Gambit H-1982 Catatan Editorial:  # RS Pusat Angkatan Darat (RSPAD) = Sudah ada keterangan dalam kurung, "RS" di awal baiknya dijabarkan: "Rumah Sakit".  # Masalahnya: dengan pangkat yang sudah letnan jenderal TNI-AD, apakah Terawan masih memerlukan untuk berpraktik sebagai mata pencarian. = Selera Abah, jika redaksi berkalimat tanya tidak diawali kata tanya (misal: Apakah; Bagaimana), maka cukup diberi "titik" intonasi finalnya--bukan tanda tanya (?).  # "melahirkan" Vaksin Nusantara di awal pandemi = Sisipan "VakNus" pasnya di sini, sebagai info tambahan. Bisa ditandai oleh keterangan dalam kurung, bisa juga dengan tanda pisah.  # stem cell = Terapi perangsangan sel punca/induk agar peka terhadap virus.  # PRP = Singkatan "pratelet-rich plasma. Upaya mengayakan plasma darah dengan trombosit.  # cell cure = Pengobatan menggunakan sel imun tubuh pasien. Mirip dengan terapi sel dendritic.  # media mainstream = Yaitu media arus utama non-media sosial.  # Pun kalau salah--dalam Islam--ia masih harus dapat pahala. = Diksi hormatnya: "tetap", bukan "harus". Ini menyangkut konsep "ijtihad", kesungguhan pribadi menghadirkan solusi yang sifatnya gaib: Tuhan semata penentu ganjarannya.  Tidak ada typo. Nihil salah tik. Masyaallah. Salam literasi.

Udin Salemo Andaikan satu kali operasi DSA biayanya 25 juta rupiah. Kata Abah Dis sudah ada 40 ribu lebih orang yang melakukan operasi DSA. Saya coba jumlahkan uang yang didapat dari operasi itu di hp saya. Yang keluar angka hasil perkaliannya : 1,E12. Wah, hp saya-pun jadi culun menghadapi angka hasil perkalian dengan jumlah triliunan. hehehe.... Ini bisnis yang Sugoooiiii....

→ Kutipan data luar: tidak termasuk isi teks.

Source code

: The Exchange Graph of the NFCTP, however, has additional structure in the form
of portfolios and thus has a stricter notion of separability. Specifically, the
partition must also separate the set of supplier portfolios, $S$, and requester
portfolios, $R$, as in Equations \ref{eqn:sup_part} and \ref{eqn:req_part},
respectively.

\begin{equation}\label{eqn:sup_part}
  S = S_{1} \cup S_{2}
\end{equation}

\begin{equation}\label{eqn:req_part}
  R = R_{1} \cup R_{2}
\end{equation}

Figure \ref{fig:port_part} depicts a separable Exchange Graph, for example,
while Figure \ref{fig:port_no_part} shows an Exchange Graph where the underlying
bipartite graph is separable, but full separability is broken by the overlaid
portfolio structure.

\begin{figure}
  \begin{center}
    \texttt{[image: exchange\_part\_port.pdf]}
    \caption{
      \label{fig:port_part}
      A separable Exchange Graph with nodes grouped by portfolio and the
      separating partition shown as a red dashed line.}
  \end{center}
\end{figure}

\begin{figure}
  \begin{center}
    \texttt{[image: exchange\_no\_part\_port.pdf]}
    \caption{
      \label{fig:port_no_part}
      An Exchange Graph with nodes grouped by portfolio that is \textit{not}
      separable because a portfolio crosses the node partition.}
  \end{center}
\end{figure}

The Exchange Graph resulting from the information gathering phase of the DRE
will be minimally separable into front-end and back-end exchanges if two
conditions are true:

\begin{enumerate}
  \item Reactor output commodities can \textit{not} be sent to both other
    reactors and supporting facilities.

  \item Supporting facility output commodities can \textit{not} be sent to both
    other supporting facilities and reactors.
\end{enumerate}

Pryadi Satriana Bagaimana pemerintah menyikapi konflik IDI vs Terawan? Ini menarik utk ditunggu & dikaji. Terawan adalah salah satu aset bangsa. Beliau inovatif, punya gagasan2 besar di dunia kedokteran, termasuk ttg DSA & Vaknus. IDI juga aset bangsa. Sebagai institusi, tentunya IDI LEBIH BERMANFAAT BAGI BANGSA INI. Spy nggak gagal paham pernyataan ini, silakan baca AD/ART IDI. IDI tidak bermaksud "menjegal" gagasan2 Terawan, justru mendukung, dg meminta Terawan mengikuti prosedur yg lazim di dunia medis, sekaligus mengingatkan Terawan, jangan promo sebelum penelitian - dg mengikuti standard baku - tuntas, sesuai kode etik. Dua2nya dilanggar Terawan, praktiknya sudah diterima pengguna jasanya - termasuk Pak DI, ngapain repot2 ngikuti permintaan IDI. Duit sudah mulai masuk, kenapa harus ditunda? Kenapa harus mengukuti IDI? Ini awal masalahnya. Ada prosedur baku dalam penelitian medis yg dilewati Terawan. Juga larangan utk "promo" sebelum penelitian tuntas. Godaan uang terlalu sulit untuk ditolak. IDI tidak "iri" thd Terawan. Terlalu naif berpikiran itu. IDI bersikap sesuai AD/ART-nya. Pahami permasalahan secara menyeluruh, sesuai konteksnya. Terawan memang hebat, dan IDI tidak bermaksud menjegal Terawan dg aturan2 yg diberlakukannya terhadap Terawan, IDI bermaksud melindungi kita semua, Saudara dan saya. Untuk itulah ada kode etik. Untuk itulah ada standard baku dalam penelitian medis. Salam.

Robban Batang Pengalaman adalah guru terbaik.Meskipun tidak harus mengalami sendiri. Buktinya para dokter ,spesialis bahkan.Misalnya spesialis kelamin,belum tentu pernah mengalami sakit kelamin tapi lebih tahu dibanding pasiennya . Yang paling "keminter" adalah dokter kandungan .Khususnya yang pria .Belum pernah dan tak akan pernah bisa hamil karena tak punya rahim ,tapi ahli masalah organ itu. Yang aneh adalah para suami yang mengantar istrinya ke dr,spOG pria,koq tega istrinya di"oprek" oleh pria lain dan mau membayarnya lagi . Untung waktu kelahiran anak pertama dan kedua ,istri saya ditangani oleh dokter perempuan. Anak ketiga yang hampir dioperasi Cesar oleh dokter pria,beberapa saat sebelum dilaksanakan,alhamduliLlah sudah lahir"sendiri" secara normal.